Your recursor will automatically follow the delegations from nameservers
on the Internet.  If the recursor wants to resolve www.example.com:

- first it queries the root nameservers, which will return a delegation
(NS records) pointing to .com nameservers
- it asks one of them, which will return a delegation to example.com
nameservers
- it asks one of them, which gives the final answer
- all the answers, intermediate and final, are cached

This works the same for your own domains as for anybody else's domains. 
To see a demo of this in action, try:

$ dig +trace www.google.com  # or domain of your choice

You don't need to configure the recursor to do this - unless the domain
is private (unregistered, or not delegated).

As an example: if you want to do reverse DNS for private IP addresses,
you will need to forward the domains like 168.192.in-addr.arpa or
10.in-addr.arpa to your authoritative servers, because you can't get
real delegation in the public DNS for this.

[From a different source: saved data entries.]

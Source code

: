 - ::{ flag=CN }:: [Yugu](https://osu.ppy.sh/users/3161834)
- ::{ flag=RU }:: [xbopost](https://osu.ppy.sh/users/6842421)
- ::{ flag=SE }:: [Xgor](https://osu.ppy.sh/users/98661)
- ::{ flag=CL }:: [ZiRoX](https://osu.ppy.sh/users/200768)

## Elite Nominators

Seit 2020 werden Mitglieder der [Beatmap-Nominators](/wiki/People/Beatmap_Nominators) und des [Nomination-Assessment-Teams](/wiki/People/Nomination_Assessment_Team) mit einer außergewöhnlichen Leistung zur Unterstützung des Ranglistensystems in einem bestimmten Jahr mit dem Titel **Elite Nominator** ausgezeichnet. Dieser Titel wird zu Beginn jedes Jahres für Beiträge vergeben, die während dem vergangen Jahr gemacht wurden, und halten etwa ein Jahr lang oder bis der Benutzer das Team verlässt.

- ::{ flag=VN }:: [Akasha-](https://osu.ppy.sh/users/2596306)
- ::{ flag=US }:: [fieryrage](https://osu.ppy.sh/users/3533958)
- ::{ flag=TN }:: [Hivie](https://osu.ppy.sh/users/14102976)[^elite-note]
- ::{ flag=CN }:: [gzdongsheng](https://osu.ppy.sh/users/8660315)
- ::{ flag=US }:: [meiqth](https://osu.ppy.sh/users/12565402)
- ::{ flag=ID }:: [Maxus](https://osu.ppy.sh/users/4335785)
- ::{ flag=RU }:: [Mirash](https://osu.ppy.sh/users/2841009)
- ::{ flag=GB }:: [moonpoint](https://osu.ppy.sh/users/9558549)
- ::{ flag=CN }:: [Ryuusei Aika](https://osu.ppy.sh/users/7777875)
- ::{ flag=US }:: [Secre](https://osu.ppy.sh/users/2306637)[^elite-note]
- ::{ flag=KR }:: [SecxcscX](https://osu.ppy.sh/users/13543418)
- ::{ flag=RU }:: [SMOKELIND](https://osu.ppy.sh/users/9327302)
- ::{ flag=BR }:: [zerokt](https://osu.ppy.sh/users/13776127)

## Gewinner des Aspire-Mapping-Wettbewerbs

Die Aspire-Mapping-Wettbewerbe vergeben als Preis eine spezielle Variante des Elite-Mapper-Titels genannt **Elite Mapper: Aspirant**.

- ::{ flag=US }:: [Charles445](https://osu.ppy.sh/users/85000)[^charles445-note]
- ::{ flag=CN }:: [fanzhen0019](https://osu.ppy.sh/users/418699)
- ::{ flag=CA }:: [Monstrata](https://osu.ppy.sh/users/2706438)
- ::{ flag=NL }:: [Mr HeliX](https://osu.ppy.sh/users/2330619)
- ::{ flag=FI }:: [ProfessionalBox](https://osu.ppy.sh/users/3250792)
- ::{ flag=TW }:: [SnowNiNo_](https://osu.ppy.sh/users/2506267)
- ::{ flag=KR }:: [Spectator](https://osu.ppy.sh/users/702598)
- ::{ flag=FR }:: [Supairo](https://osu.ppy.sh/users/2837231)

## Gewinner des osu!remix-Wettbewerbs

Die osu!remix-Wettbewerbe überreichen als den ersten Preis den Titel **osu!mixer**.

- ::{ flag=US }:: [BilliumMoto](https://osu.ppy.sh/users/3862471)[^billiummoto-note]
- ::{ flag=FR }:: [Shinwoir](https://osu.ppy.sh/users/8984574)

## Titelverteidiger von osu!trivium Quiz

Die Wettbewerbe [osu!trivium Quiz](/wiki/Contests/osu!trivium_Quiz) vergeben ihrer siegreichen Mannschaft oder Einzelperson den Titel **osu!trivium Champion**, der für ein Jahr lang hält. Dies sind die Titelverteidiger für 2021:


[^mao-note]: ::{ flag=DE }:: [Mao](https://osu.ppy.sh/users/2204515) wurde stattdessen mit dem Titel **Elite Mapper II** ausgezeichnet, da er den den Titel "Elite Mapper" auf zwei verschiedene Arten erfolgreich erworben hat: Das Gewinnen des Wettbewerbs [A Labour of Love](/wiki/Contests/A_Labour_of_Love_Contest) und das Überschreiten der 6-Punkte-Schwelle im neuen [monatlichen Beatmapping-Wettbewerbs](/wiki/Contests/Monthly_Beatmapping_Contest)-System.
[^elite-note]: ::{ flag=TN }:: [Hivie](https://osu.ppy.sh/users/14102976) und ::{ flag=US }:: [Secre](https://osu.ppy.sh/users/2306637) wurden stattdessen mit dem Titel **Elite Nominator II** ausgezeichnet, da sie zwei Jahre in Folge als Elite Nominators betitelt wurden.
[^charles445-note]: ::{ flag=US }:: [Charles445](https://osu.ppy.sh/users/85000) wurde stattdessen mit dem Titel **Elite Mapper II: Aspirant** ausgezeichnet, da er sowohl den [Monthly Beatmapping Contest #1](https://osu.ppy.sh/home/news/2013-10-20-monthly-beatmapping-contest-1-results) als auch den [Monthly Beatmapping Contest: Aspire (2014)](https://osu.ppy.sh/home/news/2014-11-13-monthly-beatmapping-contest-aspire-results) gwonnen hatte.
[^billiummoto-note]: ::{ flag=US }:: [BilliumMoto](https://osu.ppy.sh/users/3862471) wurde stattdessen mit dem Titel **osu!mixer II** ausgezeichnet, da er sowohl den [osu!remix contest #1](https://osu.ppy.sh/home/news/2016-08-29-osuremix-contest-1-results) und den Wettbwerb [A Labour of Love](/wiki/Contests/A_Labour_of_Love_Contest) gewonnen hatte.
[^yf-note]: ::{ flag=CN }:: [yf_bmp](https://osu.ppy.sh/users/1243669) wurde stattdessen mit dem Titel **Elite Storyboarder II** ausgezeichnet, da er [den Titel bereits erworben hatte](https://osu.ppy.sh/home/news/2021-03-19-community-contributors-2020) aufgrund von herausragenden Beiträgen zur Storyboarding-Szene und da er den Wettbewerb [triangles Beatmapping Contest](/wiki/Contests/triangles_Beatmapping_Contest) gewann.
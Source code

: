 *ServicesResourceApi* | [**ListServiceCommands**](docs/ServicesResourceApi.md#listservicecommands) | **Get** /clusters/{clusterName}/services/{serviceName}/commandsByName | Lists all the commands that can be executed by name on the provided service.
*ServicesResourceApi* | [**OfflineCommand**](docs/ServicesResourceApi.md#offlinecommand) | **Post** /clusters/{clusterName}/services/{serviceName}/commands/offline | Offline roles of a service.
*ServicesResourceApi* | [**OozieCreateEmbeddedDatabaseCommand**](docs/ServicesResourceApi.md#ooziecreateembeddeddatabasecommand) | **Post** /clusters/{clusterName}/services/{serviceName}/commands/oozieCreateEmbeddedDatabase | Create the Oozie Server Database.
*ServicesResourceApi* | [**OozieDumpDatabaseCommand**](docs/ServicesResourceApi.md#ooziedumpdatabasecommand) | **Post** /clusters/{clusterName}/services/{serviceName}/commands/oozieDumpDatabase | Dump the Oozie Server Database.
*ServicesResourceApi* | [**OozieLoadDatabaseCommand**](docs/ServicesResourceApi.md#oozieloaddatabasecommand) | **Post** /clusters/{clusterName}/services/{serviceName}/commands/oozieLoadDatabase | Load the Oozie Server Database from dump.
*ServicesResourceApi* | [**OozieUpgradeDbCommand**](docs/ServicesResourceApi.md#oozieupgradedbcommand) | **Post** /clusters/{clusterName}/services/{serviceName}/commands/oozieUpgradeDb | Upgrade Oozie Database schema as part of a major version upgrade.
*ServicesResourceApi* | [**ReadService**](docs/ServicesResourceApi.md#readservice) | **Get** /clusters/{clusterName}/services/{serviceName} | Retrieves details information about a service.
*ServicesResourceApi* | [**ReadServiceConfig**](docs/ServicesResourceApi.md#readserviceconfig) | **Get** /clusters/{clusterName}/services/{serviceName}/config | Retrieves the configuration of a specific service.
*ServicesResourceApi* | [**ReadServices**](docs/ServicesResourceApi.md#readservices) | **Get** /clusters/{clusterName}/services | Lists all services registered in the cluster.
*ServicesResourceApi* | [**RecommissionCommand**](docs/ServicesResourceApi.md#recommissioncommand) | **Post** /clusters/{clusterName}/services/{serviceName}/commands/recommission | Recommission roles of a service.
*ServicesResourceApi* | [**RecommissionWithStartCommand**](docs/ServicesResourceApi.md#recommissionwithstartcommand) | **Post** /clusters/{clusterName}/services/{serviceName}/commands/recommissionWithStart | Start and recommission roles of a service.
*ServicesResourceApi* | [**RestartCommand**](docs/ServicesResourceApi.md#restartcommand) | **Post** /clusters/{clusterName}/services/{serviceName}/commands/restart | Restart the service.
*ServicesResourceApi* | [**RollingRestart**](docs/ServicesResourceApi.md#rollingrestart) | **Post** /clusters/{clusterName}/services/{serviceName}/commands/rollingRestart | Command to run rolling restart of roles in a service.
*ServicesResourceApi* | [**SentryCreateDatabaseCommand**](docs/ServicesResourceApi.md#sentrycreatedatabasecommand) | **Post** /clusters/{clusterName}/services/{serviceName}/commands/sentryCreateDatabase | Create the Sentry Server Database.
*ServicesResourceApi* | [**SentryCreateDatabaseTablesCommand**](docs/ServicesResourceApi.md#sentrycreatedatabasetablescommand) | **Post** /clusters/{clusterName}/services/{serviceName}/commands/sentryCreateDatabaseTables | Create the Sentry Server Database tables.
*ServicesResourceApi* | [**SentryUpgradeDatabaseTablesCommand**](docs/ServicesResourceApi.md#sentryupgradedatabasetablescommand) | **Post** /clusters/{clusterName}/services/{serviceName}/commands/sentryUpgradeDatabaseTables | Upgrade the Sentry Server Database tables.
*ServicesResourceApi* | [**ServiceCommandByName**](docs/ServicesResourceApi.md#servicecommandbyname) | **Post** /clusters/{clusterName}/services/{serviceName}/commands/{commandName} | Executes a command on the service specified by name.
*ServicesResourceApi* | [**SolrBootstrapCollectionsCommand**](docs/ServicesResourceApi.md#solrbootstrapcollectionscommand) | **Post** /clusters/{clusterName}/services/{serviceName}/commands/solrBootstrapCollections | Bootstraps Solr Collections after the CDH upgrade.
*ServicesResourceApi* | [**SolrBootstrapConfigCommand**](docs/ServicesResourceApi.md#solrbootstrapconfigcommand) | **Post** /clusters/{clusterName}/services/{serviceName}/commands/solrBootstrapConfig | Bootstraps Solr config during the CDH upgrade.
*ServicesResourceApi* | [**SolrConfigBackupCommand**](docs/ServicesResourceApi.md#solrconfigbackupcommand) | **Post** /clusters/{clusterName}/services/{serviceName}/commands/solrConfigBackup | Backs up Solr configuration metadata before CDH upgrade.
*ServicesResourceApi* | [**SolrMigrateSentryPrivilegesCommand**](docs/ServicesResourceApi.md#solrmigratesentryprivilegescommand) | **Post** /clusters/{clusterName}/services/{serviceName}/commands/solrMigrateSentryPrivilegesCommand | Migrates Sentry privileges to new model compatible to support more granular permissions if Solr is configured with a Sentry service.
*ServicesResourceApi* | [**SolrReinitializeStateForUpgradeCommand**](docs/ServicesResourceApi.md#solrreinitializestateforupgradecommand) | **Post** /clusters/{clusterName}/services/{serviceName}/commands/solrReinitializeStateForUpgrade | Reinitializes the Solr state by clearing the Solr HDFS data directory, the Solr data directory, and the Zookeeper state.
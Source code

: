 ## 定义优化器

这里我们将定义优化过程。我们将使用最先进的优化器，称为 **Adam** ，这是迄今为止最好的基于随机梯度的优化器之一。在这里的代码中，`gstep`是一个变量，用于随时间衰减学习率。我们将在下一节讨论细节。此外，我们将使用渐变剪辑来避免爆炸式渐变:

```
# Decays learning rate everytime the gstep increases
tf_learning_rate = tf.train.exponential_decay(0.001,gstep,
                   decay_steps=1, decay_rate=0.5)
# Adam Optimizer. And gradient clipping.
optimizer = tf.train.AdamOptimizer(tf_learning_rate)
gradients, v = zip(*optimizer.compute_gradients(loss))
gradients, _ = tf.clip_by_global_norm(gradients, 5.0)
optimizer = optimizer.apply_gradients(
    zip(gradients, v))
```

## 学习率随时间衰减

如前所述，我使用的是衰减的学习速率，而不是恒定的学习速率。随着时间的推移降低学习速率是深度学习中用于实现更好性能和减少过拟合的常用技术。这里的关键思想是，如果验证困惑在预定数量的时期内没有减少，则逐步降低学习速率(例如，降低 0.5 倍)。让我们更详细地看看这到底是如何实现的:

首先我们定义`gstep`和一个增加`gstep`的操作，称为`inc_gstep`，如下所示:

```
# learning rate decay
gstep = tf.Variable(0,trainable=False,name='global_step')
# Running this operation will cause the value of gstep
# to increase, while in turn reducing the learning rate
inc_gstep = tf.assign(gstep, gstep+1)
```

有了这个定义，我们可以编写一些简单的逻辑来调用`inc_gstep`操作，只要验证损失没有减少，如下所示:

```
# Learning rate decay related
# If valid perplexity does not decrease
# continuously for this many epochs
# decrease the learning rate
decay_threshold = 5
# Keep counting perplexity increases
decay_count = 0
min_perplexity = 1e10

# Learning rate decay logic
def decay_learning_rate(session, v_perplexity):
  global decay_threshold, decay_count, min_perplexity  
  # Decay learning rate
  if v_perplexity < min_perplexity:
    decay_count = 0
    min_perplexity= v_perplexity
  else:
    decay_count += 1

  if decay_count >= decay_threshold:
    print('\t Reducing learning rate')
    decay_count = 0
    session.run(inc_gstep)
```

As another example: if you have the domain foo.com, and you want to
create a domain int.foo.com which is *only* resolvable on your network
and not in the public Internet, then you can create int.foo.com but
*not* add NS records for it.  Then the recursor must be configured to
forward int.foo.com to the auth server.

Regards,

Brian.
s***@nethelp.no
2018-09-25 10:53:29 UTC
Permalink
Post by Bernd Krueger-Knauber
In general I still have no answer to the question why I get no AA flag
via the recursor.
With a BIND resolver you get an authoritative answer from the resolver
the *first* time this resolver receives an answer directly from the
authoritative server (presumably because this answer is *not* from the
resolver cache). For the second and later answers, you don't get an
authoritative answer (because the answer comes from the resolver's
cache).

PowerDNS recursor gives you a non-authoritative answer even if it has
just received this answer from the authoritative server. IMHO this is
just as correct as the BIND behavior.

Personally I find the BIND behavior moderately confusing, and the
PowerDNS recursor behavior less surprising.